What to produce
Please give only the number of lines in the listing below that contain "into".

Start of Data for this task

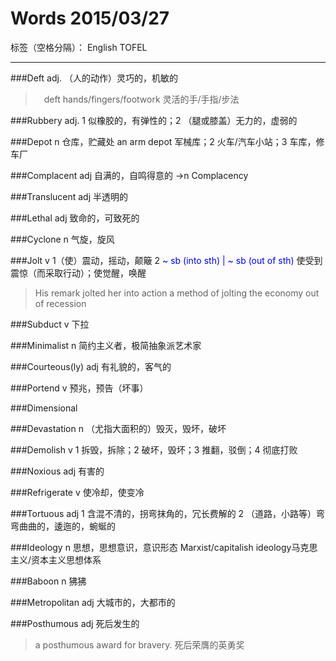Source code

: # Words 2015/03/27

标签（空格分隔）： English TOFEL



---
###Deft
adj. （人的动作）灵巧的，机敏的
>　deft hands/fingers/footwork 灵活的手/手指/步法

###Rubbery
adj. 1 似橡胶的，有弹性的；2 （腿或膝盖）无力的，虚弱的

###Depot
n 仓库，贮藏处 an arm depot 军械库；2 火车/汽车小站；3 车库，修车厂

###Complacent
adj 自满的，自鸣得意的
->n Complacency

###Translucent
adj 半透明的

###Lethal
adj 致命的，可致死的

###Cyclone
n 气旋，旋风

###Jolt
v 1（使）震动，摇动，颠簸
2 <span style="color:blue">~ sb (into sth) | ~ sb (out of sth)</span> 使受到震惊（而采取行动）；使觉醒，唤醒
> His remark jolted her into action
> a method of jolting the economy out of recession

###Subduct
v 下拉

###Minimalist
n 简约主义者，极简抽象派艺术家

###Courteous(ly)
adj 有礼貌的，客气的

###Portend
v 预兆，预告（坏事）

###Dimensional

###Devastation
n （尤指大面积的）毁灭，毁坏，破坏

###Demolish
v 1 拆毁，拆除；2 破坏，毁坏；3 推翻，驳倒；4 彻底打败

###Noxious
adj 有害的

###Refrigerate
v 使冷却，使变冷

###Tortuous
adj 1 含混不清的，拐弯抹角的，冗长费解的
2 （道路，小路等）弯弯曲曲的，逶迤的，蜿蜒的

###Ideology
n 思想，思想意识，意识形态 Marxist/capitalish ideology马克思主义/资本主义思想体系

###Baboon
n 狒狒

###Metropolitan
adj 大城市的，大都市的

###Posthumous
adj 死后发生的
> a posthumous award for bravery. 死后荣膺的英勇奖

End of Data for this task

Your solution
2